Monday, February 27, 2012

Sigh.

Bad feelings have been back for about a week now. I had to fight off a panic attack Saturday night. My blood work came back from the doctor, and my vitamin D levels are very low. Well, it's winter, no surprise there. But now I'm going to have to spend more money on a supplement.

I don't know what to do about Luca. At least half of the time, he wakes every two hours and then every hour all night long. He only wakes once or twice because he wants to nurse (which is normal for a baby his age)... the other 3-5 times are because he either has to pee or he has to poop (but he screams when I offer the potty).
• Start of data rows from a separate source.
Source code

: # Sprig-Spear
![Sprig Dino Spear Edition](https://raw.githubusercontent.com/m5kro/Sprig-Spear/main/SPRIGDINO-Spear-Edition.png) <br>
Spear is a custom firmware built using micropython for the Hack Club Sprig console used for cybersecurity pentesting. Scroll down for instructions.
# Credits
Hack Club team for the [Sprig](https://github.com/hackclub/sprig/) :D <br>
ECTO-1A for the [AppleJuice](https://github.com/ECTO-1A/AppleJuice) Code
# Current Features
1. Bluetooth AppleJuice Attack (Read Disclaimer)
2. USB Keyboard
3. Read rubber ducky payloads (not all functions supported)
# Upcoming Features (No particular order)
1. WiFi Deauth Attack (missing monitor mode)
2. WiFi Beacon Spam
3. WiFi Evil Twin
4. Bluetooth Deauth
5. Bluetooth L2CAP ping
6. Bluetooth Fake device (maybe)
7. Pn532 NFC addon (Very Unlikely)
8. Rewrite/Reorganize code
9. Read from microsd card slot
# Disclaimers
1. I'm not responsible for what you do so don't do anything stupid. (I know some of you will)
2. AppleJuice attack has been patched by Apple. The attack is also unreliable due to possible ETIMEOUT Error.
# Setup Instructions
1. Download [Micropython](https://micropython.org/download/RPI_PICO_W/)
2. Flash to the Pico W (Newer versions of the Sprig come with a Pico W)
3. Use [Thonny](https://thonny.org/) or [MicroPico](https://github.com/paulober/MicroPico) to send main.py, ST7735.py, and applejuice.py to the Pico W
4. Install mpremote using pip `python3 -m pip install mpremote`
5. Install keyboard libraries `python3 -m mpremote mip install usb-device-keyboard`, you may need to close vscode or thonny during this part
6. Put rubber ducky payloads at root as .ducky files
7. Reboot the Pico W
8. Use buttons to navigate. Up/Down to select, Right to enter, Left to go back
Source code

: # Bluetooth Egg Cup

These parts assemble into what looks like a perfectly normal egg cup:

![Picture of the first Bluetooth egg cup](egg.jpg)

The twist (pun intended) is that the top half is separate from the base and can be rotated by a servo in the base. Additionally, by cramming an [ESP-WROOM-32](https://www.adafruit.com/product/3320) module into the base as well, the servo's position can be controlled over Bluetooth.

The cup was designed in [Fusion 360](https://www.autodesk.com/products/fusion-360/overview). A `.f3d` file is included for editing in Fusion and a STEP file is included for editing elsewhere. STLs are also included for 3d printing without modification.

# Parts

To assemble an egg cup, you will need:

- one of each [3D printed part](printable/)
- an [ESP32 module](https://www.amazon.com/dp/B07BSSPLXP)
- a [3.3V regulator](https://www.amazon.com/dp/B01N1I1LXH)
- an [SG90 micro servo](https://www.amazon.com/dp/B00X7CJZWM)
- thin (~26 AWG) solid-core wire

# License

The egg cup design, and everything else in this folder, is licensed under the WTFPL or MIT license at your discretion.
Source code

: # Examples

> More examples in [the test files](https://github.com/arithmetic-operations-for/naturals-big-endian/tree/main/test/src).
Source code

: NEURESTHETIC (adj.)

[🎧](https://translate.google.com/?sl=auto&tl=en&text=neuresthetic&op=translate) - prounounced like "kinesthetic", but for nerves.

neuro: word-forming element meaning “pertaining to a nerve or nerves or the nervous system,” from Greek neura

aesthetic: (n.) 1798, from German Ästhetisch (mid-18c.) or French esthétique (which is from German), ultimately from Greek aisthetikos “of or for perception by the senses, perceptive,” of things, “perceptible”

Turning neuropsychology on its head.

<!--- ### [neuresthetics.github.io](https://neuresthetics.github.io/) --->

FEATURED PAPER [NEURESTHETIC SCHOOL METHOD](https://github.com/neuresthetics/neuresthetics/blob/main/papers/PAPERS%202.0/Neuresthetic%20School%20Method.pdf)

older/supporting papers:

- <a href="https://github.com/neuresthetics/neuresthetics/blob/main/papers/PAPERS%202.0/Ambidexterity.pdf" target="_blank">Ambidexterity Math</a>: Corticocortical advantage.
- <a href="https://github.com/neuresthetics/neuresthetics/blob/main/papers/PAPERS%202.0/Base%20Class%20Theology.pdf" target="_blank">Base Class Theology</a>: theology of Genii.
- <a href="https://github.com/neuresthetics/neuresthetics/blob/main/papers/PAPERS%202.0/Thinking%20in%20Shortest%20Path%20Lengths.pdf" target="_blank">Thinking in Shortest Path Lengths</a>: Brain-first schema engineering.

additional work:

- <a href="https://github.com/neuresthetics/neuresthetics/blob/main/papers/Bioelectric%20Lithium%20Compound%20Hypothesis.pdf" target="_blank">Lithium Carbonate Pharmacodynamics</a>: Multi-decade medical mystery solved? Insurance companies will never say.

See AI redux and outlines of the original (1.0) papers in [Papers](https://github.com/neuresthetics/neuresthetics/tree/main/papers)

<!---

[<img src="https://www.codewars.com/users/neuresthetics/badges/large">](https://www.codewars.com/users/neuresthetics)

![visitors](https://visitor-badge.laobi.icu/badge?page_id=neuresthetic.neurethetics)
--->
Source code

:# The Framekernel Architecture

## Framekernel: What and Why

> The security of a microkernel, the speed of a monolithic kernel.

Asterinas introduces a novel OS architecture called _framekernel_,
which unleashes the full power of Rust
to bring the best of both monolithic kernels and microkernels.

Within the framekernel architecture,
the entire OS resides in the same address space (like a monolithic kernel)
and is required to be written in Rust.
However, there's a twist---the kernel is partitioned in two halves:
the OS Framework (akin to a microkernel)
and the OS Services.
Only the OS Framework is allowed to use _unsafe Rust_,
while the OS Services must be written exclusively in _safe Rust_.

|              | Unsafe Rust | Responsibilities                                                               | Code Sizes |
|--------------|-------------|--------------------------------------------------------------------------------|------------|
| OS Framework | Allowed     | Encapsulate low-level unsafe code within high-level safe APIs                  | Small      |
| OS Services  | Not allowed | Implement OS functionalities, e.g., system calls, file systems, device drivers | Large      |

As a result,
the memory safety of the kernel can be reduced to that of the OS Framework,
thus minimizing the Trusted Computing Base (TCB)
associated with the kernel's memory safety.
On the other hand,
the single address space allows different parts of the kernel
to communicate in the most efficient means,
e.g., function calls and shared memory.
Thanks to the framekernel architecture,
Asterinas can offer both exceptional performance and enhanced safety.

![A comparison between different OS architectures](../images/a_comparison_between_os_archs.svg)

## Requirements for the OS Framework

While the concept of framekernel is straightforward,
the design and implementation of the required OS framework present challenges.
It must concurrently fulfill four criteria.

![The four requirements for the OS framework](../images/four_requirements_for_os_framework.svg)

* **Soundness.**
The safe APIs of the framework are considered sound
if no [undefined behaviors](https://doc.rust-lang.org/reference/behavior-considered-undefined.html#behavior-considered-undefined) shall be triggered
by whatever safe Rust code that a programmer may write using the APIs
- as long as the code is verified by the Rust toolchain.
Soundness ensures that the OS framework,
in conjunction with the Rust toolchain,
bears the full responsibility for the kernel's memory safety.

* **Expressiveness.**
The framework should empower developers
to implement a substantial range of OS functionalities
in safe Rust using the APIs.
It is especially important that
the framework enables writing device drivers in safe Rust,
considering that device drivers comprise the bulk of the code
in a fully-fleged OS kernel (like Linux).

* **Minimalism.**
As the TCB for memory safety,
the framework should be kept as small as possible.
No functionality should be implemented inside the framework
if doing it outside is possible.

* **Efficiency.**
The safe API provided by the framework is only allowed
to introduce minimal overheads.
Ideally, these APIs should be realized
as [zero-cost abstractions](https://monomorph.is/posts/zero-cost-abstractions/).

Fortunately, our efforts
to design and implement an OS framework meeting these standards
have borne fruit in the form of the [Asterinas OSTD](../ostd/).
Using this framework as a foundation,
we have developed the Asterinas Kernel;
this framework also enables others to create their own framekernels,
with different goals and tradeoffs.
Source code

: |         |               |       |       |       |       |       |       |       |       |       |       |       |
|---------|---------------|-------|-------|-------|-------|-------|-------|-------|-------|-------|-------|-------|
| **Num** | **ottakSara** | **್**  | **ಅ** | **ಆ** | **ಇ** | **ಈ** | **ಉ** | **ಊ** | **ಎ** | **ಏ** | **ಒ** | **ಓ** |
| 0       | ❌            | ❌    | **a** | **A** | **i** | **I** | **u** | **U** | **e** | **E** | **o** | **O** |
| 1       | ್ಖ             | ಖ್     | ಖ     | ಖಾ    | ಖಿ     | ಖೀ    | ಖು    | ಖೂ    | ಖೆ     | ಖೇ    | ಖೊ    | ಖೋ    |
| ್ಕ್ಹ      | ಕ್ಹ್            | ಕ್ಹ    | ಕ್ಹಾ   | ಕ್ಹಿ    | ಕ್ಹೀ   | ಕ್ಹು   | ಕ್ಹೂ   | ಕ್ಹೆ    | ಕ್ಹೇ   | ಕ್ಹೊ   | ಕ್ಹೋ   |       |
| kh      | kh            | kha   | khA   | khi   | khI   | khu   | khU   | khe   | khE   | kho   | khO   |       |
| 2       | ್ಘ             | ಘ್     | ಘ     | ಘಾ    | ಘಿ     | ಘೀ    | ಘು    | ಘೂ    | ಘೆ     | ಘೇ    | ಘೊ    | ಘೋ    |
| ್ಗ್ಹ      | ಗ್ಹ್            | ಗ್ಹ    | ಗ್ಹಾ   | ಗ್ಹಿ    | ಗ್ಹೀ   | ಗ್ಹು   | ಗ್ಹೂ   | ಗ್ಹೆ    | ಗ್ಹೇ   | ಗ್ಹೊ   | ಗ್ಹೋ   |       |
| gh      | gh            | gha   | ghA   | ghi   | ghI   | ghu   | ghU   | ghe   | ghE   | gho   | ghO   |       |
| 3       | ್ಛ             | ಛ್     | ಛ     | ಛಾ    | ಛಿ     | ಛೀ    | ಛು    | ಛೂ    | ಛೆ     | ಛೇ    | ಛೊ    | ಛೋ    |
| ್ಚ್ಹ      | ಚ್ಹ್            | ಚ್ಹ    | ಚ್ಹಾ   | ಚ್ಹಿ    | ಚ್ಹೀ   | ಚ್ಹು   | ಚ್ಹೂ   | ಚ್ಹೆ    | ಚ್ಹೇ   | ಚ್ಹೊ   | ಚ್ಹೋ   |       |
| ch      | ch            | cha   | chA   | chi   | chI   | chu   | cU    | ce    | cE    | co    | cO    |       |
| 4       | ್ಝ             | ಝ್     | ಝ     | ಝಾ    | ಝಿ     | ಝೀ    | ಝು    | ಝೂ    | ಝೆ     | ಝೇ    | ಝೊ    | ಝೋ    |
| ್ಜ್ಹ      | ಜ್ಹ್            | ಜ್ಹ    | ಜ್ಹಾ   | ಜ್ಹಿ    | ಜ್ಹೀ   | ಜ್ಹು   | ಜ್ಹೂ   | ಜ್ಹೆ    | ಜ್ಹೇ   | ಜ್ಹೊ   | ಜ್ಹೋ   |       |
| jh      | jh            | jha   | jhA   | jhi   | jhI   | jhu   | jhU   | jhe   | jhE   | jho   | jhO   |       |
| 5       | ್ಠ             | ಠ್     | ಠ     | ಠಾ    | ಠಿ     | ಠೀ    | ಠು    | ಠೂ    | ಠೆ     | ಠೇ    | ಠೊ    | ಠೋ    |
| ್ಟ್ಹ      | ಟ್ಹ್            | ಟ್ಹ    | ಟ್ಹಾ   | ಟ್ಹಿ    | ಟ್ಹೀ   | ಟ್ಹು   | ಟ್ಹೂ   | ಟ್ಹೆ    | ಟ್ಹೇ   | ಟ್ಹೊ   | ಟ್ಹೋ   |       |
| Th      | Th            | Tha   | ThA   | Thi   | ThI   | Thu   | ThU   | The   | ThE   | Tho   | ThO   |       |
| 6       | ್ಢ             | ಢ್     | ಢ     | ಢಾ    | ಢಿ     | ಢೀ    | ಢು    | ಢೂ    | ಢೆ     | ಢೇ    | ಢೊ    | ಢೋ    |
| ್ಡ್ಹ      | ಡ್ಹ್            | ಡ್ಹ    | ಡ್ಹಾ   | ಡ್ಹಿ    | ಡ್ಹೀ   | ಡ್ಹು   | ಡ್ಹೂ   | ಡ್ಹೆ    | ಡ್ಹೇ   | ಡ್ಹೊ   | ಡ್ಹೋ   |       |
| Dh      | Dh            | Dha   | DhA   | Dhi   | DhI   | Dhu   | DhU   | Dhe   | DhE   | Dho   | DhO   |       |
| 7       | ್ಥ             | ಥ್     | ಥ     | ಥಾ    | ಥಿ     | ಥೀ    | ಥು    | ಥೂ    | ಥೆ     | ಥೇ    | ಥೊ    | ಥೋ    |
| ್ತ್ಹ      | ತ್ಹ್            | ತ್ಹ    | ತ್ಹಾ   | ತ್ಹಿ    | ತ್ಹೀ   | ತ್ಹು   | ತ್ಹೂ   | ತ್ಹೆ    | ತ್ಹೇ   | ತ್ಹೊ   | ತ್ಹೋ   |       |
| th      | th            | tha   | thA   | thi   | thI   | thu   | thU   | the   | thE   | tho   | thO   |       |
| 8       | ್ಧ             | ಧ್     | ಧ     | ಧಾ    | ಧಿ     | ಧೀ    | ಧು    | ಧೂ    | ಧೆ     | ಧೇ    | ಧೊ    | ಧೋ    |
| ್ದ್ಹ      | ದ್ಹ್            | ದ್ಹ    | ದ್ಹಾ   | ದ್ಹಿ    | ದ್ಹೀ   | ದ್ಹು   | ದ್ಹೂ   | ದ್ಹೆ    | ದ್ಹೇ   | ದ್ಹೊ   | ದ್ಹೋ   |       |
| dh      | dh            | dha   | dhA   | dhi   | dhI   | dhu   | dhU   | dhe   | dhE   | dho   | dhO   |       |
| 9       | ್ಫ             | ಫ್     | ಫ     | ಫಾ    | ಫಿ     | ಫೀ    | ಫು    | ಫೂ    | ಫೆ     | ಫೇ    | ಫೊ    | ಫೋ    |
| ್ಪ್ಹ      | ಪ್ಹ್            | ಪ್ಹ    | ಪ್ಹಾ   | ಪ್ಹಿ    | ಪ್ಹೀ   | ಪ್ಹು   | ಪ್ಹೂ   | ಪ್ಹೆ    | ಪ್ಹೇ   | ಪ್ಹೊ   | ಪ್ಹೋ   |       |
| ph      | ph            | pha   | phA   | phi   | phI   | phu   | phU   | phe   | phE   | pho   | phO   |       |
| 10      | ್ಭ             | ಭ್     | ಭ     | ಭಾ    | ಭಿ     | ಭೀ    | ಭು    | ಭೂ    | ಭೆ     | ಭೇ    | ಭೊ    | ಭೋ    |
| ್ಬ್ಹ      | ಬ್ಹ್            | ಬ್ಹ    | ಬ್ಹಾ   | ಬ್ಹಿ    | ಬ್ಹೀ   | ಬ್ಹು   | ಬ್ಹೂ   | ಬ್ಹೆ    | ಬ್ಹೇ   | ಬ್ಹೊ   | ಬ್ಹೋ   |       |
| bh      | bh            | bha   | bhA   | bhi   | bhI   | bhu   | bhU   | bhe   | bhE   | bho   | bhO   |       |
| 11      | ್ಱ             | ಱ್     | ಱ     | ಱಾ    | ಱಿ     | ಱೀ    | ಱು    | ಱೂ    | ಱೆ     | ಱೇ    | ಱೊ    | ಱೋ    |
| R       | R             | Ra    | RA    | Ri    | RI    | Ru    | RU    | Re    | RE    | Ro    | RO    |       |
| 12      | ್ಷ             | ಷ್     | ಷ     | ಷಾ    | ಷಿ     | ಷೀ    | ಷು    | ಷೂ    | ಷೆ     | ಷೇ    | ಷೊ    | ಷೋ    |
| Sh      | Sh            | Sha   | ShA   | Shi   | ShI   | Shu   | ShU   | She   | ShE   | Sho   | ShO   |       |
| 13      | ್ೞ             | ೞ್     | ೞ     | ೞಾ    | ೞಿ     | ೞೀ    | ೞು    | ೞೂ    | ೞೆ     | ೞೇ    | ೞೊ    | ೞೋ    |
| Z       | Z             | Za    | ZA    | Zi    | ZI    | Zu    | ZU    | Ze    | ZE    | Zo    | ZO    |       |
I tried just letting him go in his diaper, but he does the old thing again, where he squirms and cries in his sleep and keeps me and himself awake, because he doesn't want to go in the diaper. I'd rather wake up 3-5 times per night than stay awake for hours on end.

I have witnessed it HUNDREDS of times with other babies- sometimes it really is ok to let them cry for a minute, because they really can learn to self-soothe on their own that way. But every time I have tried, it has been a traumatizing experience (his crying escalates until he is gagging and has trouble breathing). I still can't drive anywhere because if he cries, I have a panic attack because I can't see him and tell why he is crying (sometimes his stomach hurts and he needs to get out RIGHT NOW or else he is in a lot of pain while stuck in the sitting position, sometimes he just cries himself to sleep, and sometimes he needs to nurse).

It's driving me crazy. I really, really, really need to get some sleep. I really, really need to be able to drive places. I'd also like to chew my food, and meditate, and get a part time job. That last one is the most important. We spent $500 on food this month. He's allergic to all the affordable foods.